Başarı mutlak bir zafer getirmez ama yenilgiden mutlaka ders çıkarılabilir.
Doksanlı yılların bir klasiğiydi. Maketler kurulur, araziler gösterilirdi. Kitleler, ev sahibi olma hayaliyle, elindeki avucundakini yatırırdı. Sonra... Müteahhitler topladıkları paralarla kayıplara karışırdı. Umudunun kurbanı olan kalabalıklar, kapı duvar olmuş şirket önlerinde toplanır, kâh çığlık atar kâh kendisini yakardı. Gelgelelim, aynı müteahhit, 3-5 yıl sonra tekrar piyasaya çıkar, aynı oyunu oynardı. İşin garibi, kalabalıkları yine peşine takardı. Ben buna, en meşhurundan ilhamla, “Jet Fadıl döngüsü” diyorum.

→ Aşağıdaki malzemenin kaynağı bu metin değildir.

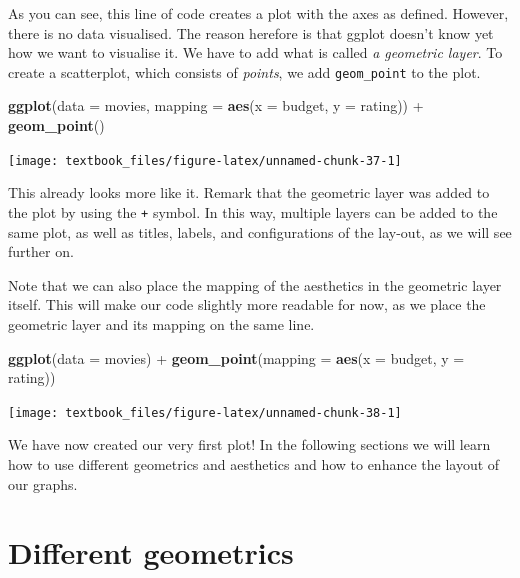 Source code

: \documentclass[]{tufte-book}
\newenvironment{Shaded}{}{}
\newcommand{\DataTypeTok}[1]{\textcolor[rgb]{0.56,0.13,0.00}{#1}}
\newcommand{\KeywordTok}[1]{\textcolor[rgb]{0.00,0.44,0.13}{\textbf{#1}}}
\newcommand{\NormalTok}[1]{#1}
\newcommand{\OperatorTok}[1]{\textcolor[rgb]{0.40,0.40,0.40}{#1}}
\newcommand{\StringTok}[1]{\textcolor[rgb]{0.25,0.44,0.63}{#1}}
\begin{document}
As you can see, this line of code creates a plot with the axes as defined. However, there is no data visualised. The reason herefore is that ggplot doesn't know yet how we want to visualise it. We have to add what is called \emph{a geometric layer}. To create a scatterplot, which consists of \emph{points}, we add \texttt{geom\_point} to the plot.

\begin{Shaded}
\begin{Highlighting}[]
\KeywordTok{ggplot}\NormalTok{(}\DataTypeTok{data =}\NormalTok{ movies, }\DataTypeTok{mapping =} \KeywordTok{aes}\NormalTok{(}\DataTypeTok{x =}\NormalTok{ budget, }\DataTypeTok{y =}\NormalTok{ rating)) }\OperatorTok{+}
\StringTok{    }\KeywordTok{geom_point}\NormalTok{()}
\end{Highlighting}
\end{Shaded}

\texttt{[image: textbook\_files/figure-latex/unnamed-chunk-37-1]}

This already looks more like it. Remark that the geometric layer was added to the plot by using the \texttt{+} symbol. In this way, multiple layers can be added to the same plot, as well as titles, labels, and configurations of the lay-out, as we will see further on.

Note that we can also place the mapping of the aesthetics in the geometric layer itself. This will make our code slightly more readable for now, as we place the geometric layer and its mapping on the same line.

\begin{Shaded}
\begin{Highlighting}[]
\KeywordTok{ggplot}\NormalTok{(}\DataTypeTok{data =}\NormalTok{ movies) }\OperatorTok{+}
\StringTok{    }\KeywordTok{geom_point}\NormalTok{(}\DataTypeTok{mapping =} \KeywordTok{aes}\NormalTok{(}\DataTypeTok{x =}\NormalTok{ budget, }\DataTypeTok{y =}\NormalTok{ rating))}
\end{Highlighting}
\end{Shaded}

\texttt{[image: textbook\_files/figure-latex/unnamed-chunk-38-1]}

We have now created our very first plot! In the following sections we will learn how to use different geometrics and aesthetics and how to enhance the layout of our graphs.

\hypertarget{different-geometrics}{%
\section{Different geometrics}\label{different-geometrics}}
\end{document}
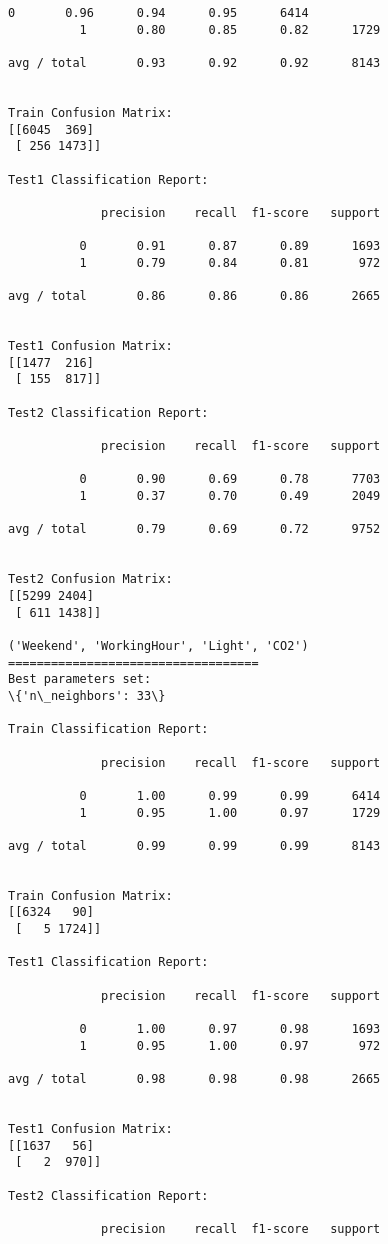 \documentclass[11pt]{article}
\begin{document}
\begin{Verbatim}[commandchars=\\\{\}]
          0       0.96      0.94      0.95      6414
          1       0.80      0.85      0.82      1729

avg / total       0.93      0.92      0.92      8143


Train Confusion Matrix:
[[6045  369]
 [ 256 1473]]

Test1 Classification Report:

             precision    recall  f1-score   support

          0       0.91      0.87      0.89      1693
          1       0.79      0.84      0.81       972

avg / total       0.86      0.86      0.86      2665


Test1 Confusion Matrix:
[[1477  216]
 [ 155  817]]

Test2 Classification Report:

             precision    recall  f1-score   support

          0       0.90      0.69      0.78      7703
          1       0.37      0.70      0.49      2049

avg / total       0.79      0.69      0.72      9752


Test2 Confusion Matrix:
[[5299 2404]
 [ 611 1438]]

('Weekend', 'WorkingHour', 'Light', 'CO2')
===================================
Best parameters set:
\{'n\_neighbors': 33\}

Train Classification Report:

             precision    recall  f1-score   support

          0       1.00      0.99      0.99      6414
          1       0.95      1.00      0.97      1729

avg / total       0.99      0.99      0.99      8143


Train Confusion Matrix:
[[6324   90]
 [   5 1724]]

Test1 Classification Report:

             precision    recall  f1-score   support

          0       1.00      0.97      0.98      1693
          1       0.95      1.00      0.97       972

avg / total       0.98      0.98      0.98      2665


Test1 Confusion Matrix:
[[1637   56]
 [   2  970]]

Test2 Classification Report:

             precision    recall  f1-score   support


\end{Verbatim}
\end{document}

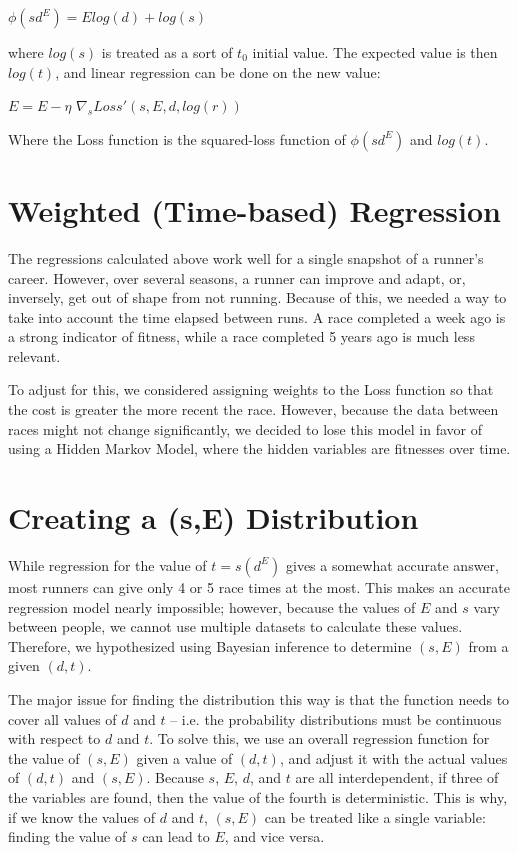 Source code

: \documentclass{article}
\begin{document}
	$\phi(sd^E) = Elog(d)+log(s)$
	
where $log(s)$ is treated as a sort of $t_0$ initial value. The expected value is then $log(t)$, and linear regression can be done on the new value: 

	$E = E - \eta$ $\nabla_s Loss'(s,E,d,log(r))$
	
	Where the Loss function is the squared-loss function of $\phi(sd^E)$ and $log(t)$. 

\section{Weighted (Time-based) Regression}

	The regressions calculated above work well for a single snapshot of a runner's career. However, over several seasons, a runner can improve and adapt, or, inversely, get out of shape from not running. Because of this, we needed a way to take into account the time elapsed between runs. A race completed a week ago is a strong indicator of fitness, while a race completed 5 years ago is much less relevant. 
	
	To adjust for this, we considered assigning weights to the Loss function so that the cost is greater the more recent the race. However, because the data between races might not change significantly, we decided to lose this model in favor of using a Hidden Markov Model, where the hidden variables are fitnesses over time.
	

\section{Creating a (s,E) Distribution}

	While regression for the value of $t=s(d^E)$ gives a somewhat accurate answer, most runners can give only 4 or 5 race times at the most. This makes an accurate regression model nearly impossible; however, because the values of $E$ and $s$ vary between people, we cannot use multiple datasets to calculate these values. Therefore, we hypothesized using Bayesian inference to determine $(s,E)$ from a given $(d,t)$. 
	
	The major issue for finding the distribution this way is that the function needs to cover all values of $d$ and $t$ -- i.e. the probability distributions must be continuous with respect to $d$ and $t$. To solve this, we use an overall regression function for the value of $(s,E)$ given a value of $(d,t)$, and adjust it with the actual values of $(d,t)$ and $(s,E)$. Because $s$, $E$, $d$, and $t$ are all interdependent, if three of the variables are found, then the value of the fourth is deterministic. This is why, if we know the values of $d$ and $t$, $(s,E)$ can be treated like a single variable: finding the value of $s$ can lead to $E$, and vice versa.
	
\end{document}
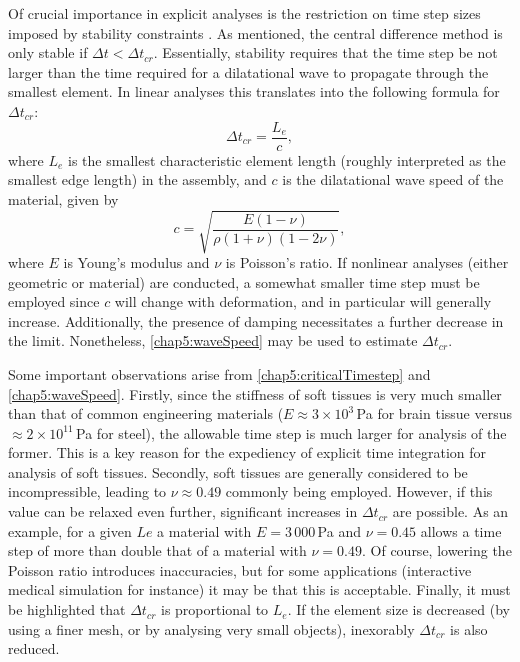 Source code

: \bigskip

Of crucial importance in explicit analyses is the restriction on time step sizes imposed by stability constraints \label{chap5:discussionTimestep}. As mentioned, the central difference method is only stable if $ \Delta t <  \Delta t_{cr} $. Essentially, stability requires that the time step be not larger than the time required for a dilatational wave to propagate through the smallest element. In linear analyses this translates into the following formula for $ \Delta t_{cr}$:
\begin{equation}
\label{chap5:criticalTimestep}
\Delta t_{cr} = \dfrac{L_e}{c},
\end{equation}
where $ L_e $ is the smallest characteristic element length (roughly interpreted as the smallest edge length) in the assembly, and $c$ is the dilatational wave speed of the material, given by
\begin{equation}
\label{chap5:waveSpeed}
c = \sqrt{\dfrac{E (1 - \nu)}{\rho (1+\nu)(1-2\nu)}},
\end{equation}
where $E$ is Young's modulus and $\nu$ is Poisson's ratio. If nonlinear analyses (either geometric or material) are conducted, a somewhat smaller time step must be employed since $c$ will change with deformation, and in particular will generally increase. Additionally, the presence of damping necessitates a further decrease in the limit. Nonetheless, \eqref{chap5:waveSpeed} may be used to estimate $ \Delta t_{cr}$. 

Some important observations arise from \eqref{chap5:criticalTimestep} and \eqref{chap5:waveSpeed}. Firstly, since the stiffness of soft tissues is very much smaller than that of common engineering materials ($E \approx 3 \times 10^3\, $Pa for brain tissue versus $\approx 2 \times 10^{11}\, $Pa for steel), the allowable time step is much larger for analysis of the former. This is a key reason for the expediency of explicit time integration for analysis of soft tissues. Secondly, soft tissues are generally considered to be incompressible, leading to $\nu \approx 0.49$ commonly being employed. However, if this value can be relaxed even further, significant increases in $ \Delta t_{cr}$ are possible. As an example, for a given $ Le $ a material with $E = 3\,000\, $Pa and $\nu = 0.45$ allows a time step of more than double that of a material with $\nu = 0.49$. Of course, lowering the Poisson ratio introduces inaccuracies, but for some applications (interactive medical simulation for instance) it may be that this is acceptable. Finally, it must be highlighted that $ \Delta t_{cr}$ is proportional to $ L_e $. If the element size is decreased (by using a finer mesh, or by analysing very small objects), inexorably $ \Delta t_{cr}$ is also reduced. 



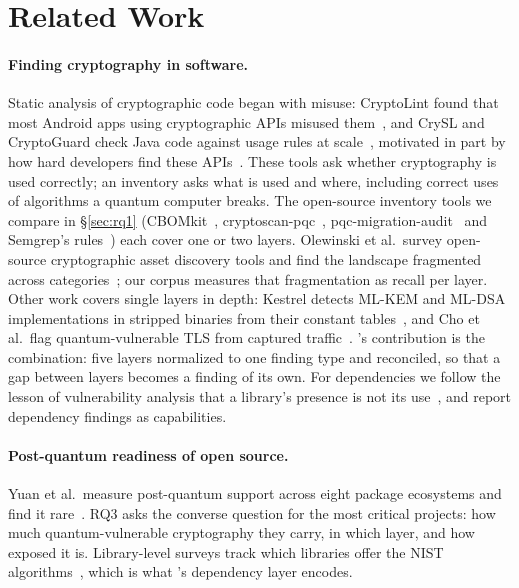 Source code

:\section{Related Work}
\label{sec:related}

\paragraph{Finding cryptography in software.} Static analysis of
cryptographic code began with misuse: CryptoLint found that most Android apps
using cryptographic APIs misused them~\cite{egele2013}, and CrySL and
CryptoGuard check Java code against usage rules at scale~\cite{kruger2021crysl,
rahaman2019}, motivated in part by how hard developers find these
APIs~\cite{nadi2016}. These tools ask whether cryptography is used
correctly; an inventory asks what is used and where, including correct uses of
algorithms a quantum computer breaks. The open-source inventory tools we
compare in \S\ref{sec:rq1} (CBOMkit~\cite{cbomkit},
cryptoscan-pqc~\cite{cryptoscanpqc}, pqc-migration-audit~\cite{pqcaudit} and
Semgrep's rules~\cite{semgrep}) each cover one or two layers.
Olewinski et al.\ survey open-source cryptographic asset discovery tools and
find the landscape fragmented across categories~\cite{olewinski2026}; our
corpus measures that fragmentation as recall per layer. Other work covers
single layers in depth: Kestrel detects ML-KEM and ML-DSA implementations in
stripped binaries from their constant tables~\cite{junaid2026}, and Cho et al.\
flag quantum-vulnerable TLS from captured traffic~\cite{cho2026}. \tool{}'s
contribution is the combination: five layers normalized to one finding type
and reconciled, so that a gap between layers becomes a finding of its own.
For dependencies we follow the lesson of vulnerability analysis that a
library's presence is not its use~\cite{ponta2018}, and report dependency
findings as capabilities.

\paragraph{Post-quantum readiness of open source.} Yuan et al.\ measure
post-quantum support across eight package ecosystems and find it
rare~\cite{yuan2026}. RQ3 asks the converse question for the most critical
projects: how much quantum-vulnerable cryptography they carry, in which
layer, and how exposed it is. Library-level surveys track which libraries
offer the NIST algorithms~\cite{ahmed2025}, which is what \tool{}'s
dependency layer encodes.

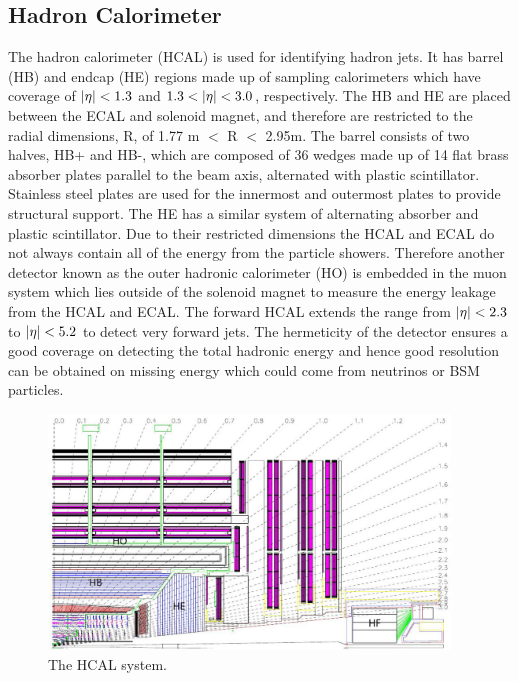 \subsection{Hadron Calorimeter}

The hadron calorimeter (HCAL) is used for identifying hadron jets. It has barrel (HB) and endcap (HE) regions made up of sampling calorimeters which have coverage of $\lvert \eta \rvert<1.3$ and $1.3<\lvert \eta \rvert<3.0$, respectively. The HB and HE are placed between the ECAL and solenoid magnet, and therefore are restricted to the radial dimensions, R, of 1.77 m $<$ R $<$ 2.95m. The barrel consists of two halves, HB+ and HB-, which are composed of 36 wedges made up of 14 flat brass absorber plates parallel to the beam axis, alternated with plastic scintillator. Stainless steel plates are used for the innermost and outermost plates to provide structural support. The HE has a similar system of alternating absorber and plastic scintillator.
Due to their restricted dimensions the HCAL and ECAL do not always contain all of the energy from the particle showers. Therefore another detector known as the outer hadronic calorimeter (HO) is embedded in the muon system which lies outside of the solenoid magnet to measure the energy leakage from the HCAL and ECAL.
The forward HCAL extends the range from $\lvert \eta \rvert<2.3$ to $\lvert \eta \rvert<5.2$ to detect very forward jets. The hermeticity of the detector ensures a good coverage on detecting the total hadronic energy and hence good resolution can be obtained on missing energy which could come from neutrinos or BSM particles.

\begin{figure}[ht!]
\centering
    \includegraphics[width=0.95\textwidth]{images/HCAL.png}
    \caption{The HCAL system.}
    \label{fig:hcal}
\end{figure}

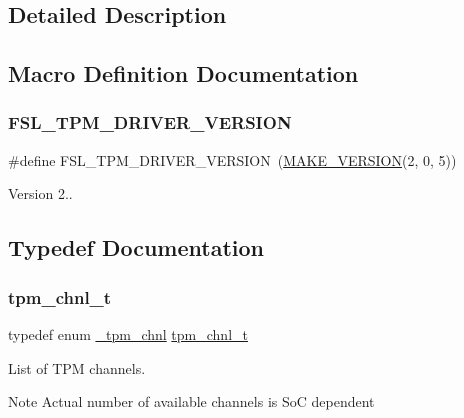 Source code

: \subsection{Detailed Description}


\subsection{Macro Definition Documentation}
\mbox{\label{group__tpm_ga54511b6d5433142e99df1dfd8c0816ef}} 
\subsubsection{\texorpdfstring{FSL\_TPM\_DRIVER\_VERSION}{FSL\_TPM\_DRIVER\_VERSION}}
{\footnotesize\ttfamily \#define F\+S\+L\+\_\+\+T\+P\+M\+\_\+\+D\+R\+I\+V\+E\+R\+\_\+\+V\+E\+R\+S\+I\+ON~(\mbox{\hyperlink{group__ftfx__utilities_ga812138aa3315b0c6953c1a26130bcc37}{M\+A\+K\+E\+\_\+\+V\+E\+R\+S\+I\+ON}}(2, 0, 5))}

Version 2.. 

\subsection{Typedef Documentation}
\mbox{\label{group__tpm_gacda6962369e014c8ac72d1b58b224deb}} 
\subsubsection{\texorpdfstring{tpm\_chnl\_t}{tpm\_chnl\_t}}
{\footnotesize\ttfamily typedef enum \mbox{\hyperlink{group__tpm_gacc39a4172737e2409c9b198604b1b4a4}{\+\_\+tpm\+\_\+chnl}}  \mbox{\hyperlink{group__tpm_gacda6962369e014c8ac72d1b58b224deb}{tpm\+\_\+chnl\+\_\+t}}}



List of T\+PM channels. 

\begin{DoxyNote}{Note}
Actual number of available channels is SoC dependent 
\end{DoxyNote}
\mbox{\label{group__tpm_ga5647039a18486c876df5cdeb84c9621d}} 
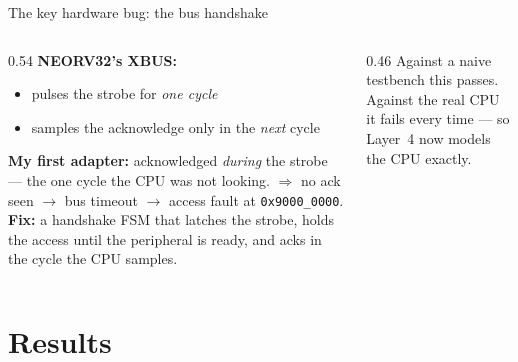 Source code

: \documentclass[aspectratio=169,11pt]{beamer}
\newcommand{\code}[1]{\texttt{\small #1}}
\begin{document}
\begin{frame}{The key hardware bug: the bus handshake}
\begin{columns}[T]
\begin{column}{0.54\textwidth}
\small
\textbf{NEORV32's XBUS:}
\begin{itemize}
\item pulses the strobe for \emph{one cycle}
\item samples the acknowledge only in the \emph{next} cycle
\end{itemize}
\vspace{2mm}
\textbf{My first adapter:} acknowledged \emph{during} the strobe --- the one cycle
the CPU was not looking.
\vspace{2mm}
$\Rightarrow$ no ack seen $\to$ bus timeout $\to$ \alert{access fault at
\code{0x9000\_0000}}.
\vspace{2mm}
\textbf{Fix:} a handshake FSM that latches the strobe, holds the access until the
peripheral is ready, and acks in the cycle the CPU samples.
\end{column}
\begin{column}{0.46\textwidth}
\centering
{}
\vspace{2mm}
{\scriptsize Against a naive testbench this passes. Against the real CPU it fails
every time --- so Layer~4 now models the CPU exactly.}
\end{column}
\end{columns}
\end{frame}

\section{Results}
\end{document}
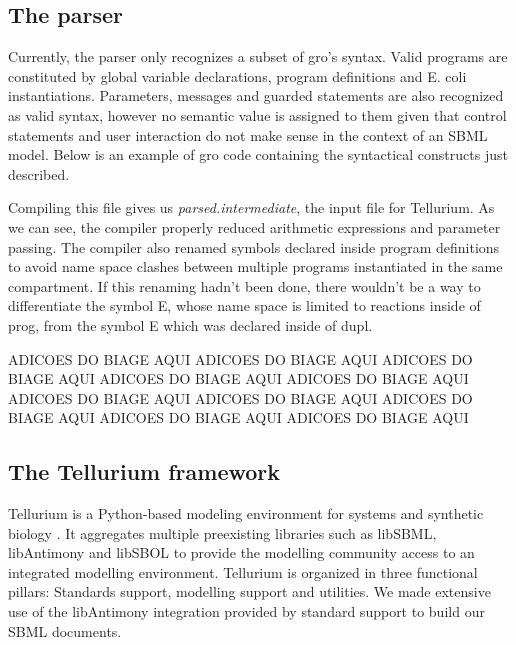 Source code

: \documentclass[12pt]{article}
\begin{document}
\subsection{The parser}
    
    Currently, the parser only recognizes a subset of gro's syntax. Valid programs are constituted by global variable declarations, program definitions and E. coli instantiations. Parameters, messages and guarded statements are also recognized as valid syntax, however no semantic value is assigned to them given that control statements and user interaction do not make sense in the context of an SBML model. Below is an example of gro code containing the syntactical constructs just described.
    
    
    
    Compiling this file gives us \textit{parsed.intermediate}, the input file for Tellurium. As we can see, the compiler properly reduced arithmetic expressions and parameter passing. The compiler also renamed symbols declared inside program definitions to avoid name space clashes between multiple programs instantiated in the same compartment. If this renaming hadn't been done, there wouldn't be a way to differentiate the symbol E, whose name space is limited to reactions inside of prog, from the symbol E which was declared inside of dupl.
    
    ADICOES DO BIAGE AQUI ADICOES DO BIAGE AQUI ADICOES DO BIAGE AQUI ADICOES DO BIAGE AQUI ADICOES DO BIAGE AQUI ADICOES DO BIAGE AQUI ADICOES DO BIAGE AQUI ADICOES DO BIAGE AQUI ADICOES DO BIAGE AQUI ADICOES DO BIAGE AQUI
    
    
    
\subsection{The Tellurium framework}

    Tellurium is a Python-based modeling environment for systems and synthetic biology \cite{Choi2018}. It aggregates multiple preexisting libraries such as libSBML, libAntimony and libSBOL to provide the modelling community access to an integrated modelling environment. Tellurium is organized in three functional pillars: Standards support, modelling support and utilities. We made extensive use of the libAntimony integration provided by standard support to build our SBML documents.
\end{document}

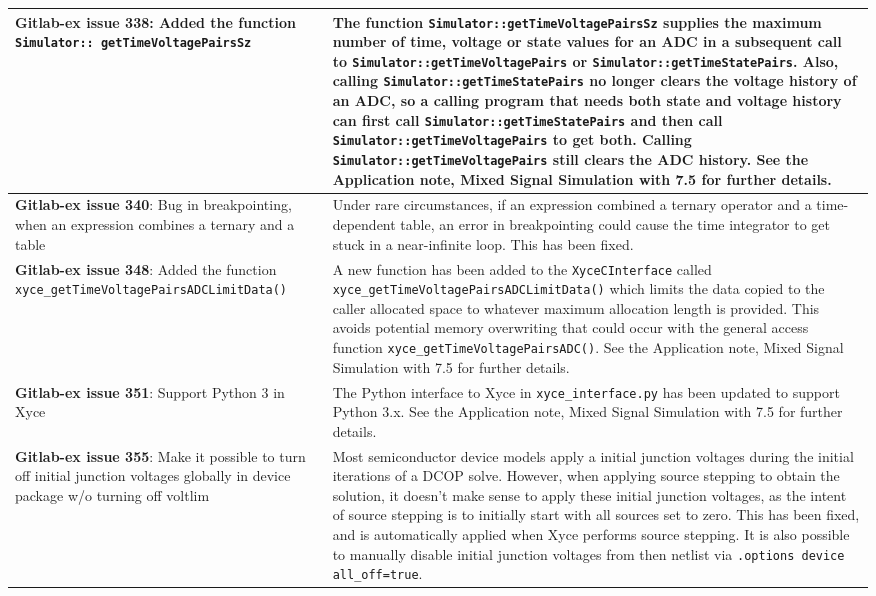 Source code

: {\begin{longtable}[h] {>{\raggedright\small}m{2in}|>{\raggedright\let\\\tabularnewline\small}m{3.5in}}
\textbf{Gitlab-ex issue 338}: Added the function \texttt{Simulator:: getTimeVoltagePairsSz} &
The function \texttt{Simulator::getTimeVoltagePairsSz} supplies the
maximum number of time, voltage or state values for an ADC in a
subsequent call to \texttt{Simulator::getTimeVoltagePairs}
or \texttt{Simulator::getTimeStatePairs}.  Also,
calling \texttt{Simulator::getTimeStatePairs} no longer clears the
voltage history of an ADC, so a calling program that needs both state
and voltage history can first
call \texttt{Simulator::getTimeStatePairs} and then call
\texttt{Simulator::getTimeVoltagePairs} to get both.  Calling
\texttt{Simulator::getTimeVoltagePairs} still clears the ADC history.
See the Application note, Mixed Signal Simulation with \Xyce{} 7.5 for further
details. \\ \hline

\textbf{Gitlab-ex issue 340}: Bug in breakpointing, when an expression combines a ternary and a table &
  Under rare circumstances, if an expression combined a ternary
  operator and a time-dependent table, an error in breakpointing could
  cause the time integrator to get stuck in a near-infinite loop.
  This has been fixed.  \\ \hline

\textbf{Gitlab-ex issue 348}:  Added the function \texttt{xyce\_getTimeVoltagePairs\-ADCLimitData()}  &
  A new function has been added to the \texttt{XyceCInterface}
  called \texttt{xyce\_getTimeVoltagePairsADCLimitData()} which limits
  the data copied to the caller allocated space to whatever maximum
  allocation length is provided.  This avoids potential memory
  overwriting that could occur with the general access
  function \texttt{xyce\_getTimeVoltagePairsADC()}.  See the
  Application note, Mixed Signal Simulation with \Xyce{} 7.5 for
  further details.  \\ \hline

\textbf{Gitlab-ex issue 351}: Support Python 3 in Xyce &
  The Python interface to Xyce in \texttt{xyce\_interface.py}
  has been updated to support Python 3.x.  See the Application note,
  Mixed Signal Simulation with \Xyce{} 7.5 for further details.  \\ \hline

\textbf{Gitlab-ex issue 355}:  Make it possible to turn off initial junction voltages globally in device package w/o turning off voltlim &
Most semiconductor device models apply a initial junction voltages
during the initial iterations of a DCOP solve.  However, when applying
source stepping to obtain the solution, it doesn't make sense to apply
these initial junction voltages, as the intent of source stepping is
to initially start with all sources set to zero.  This has been fixed,
and is automatically applied when Xyce performs source stepping.  It
is also possible to manually disable initial junction voltages from
then netlist via \texttt{.options device all\_off=true}.  \\ \hline


\end{longtable}}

Şimdi, bir benzerini, muhalif kitleler tadıyor. Uğruna canını dişine taktıklarının bir gecede kaybolması, samimi bir muhasebe yapmaması, sonrası için yol göstermemesi, “kandırıldık” hissini besliyor. Oysa yenilgi de bir öğretmendir. Size bir başka zaferi hazırlar.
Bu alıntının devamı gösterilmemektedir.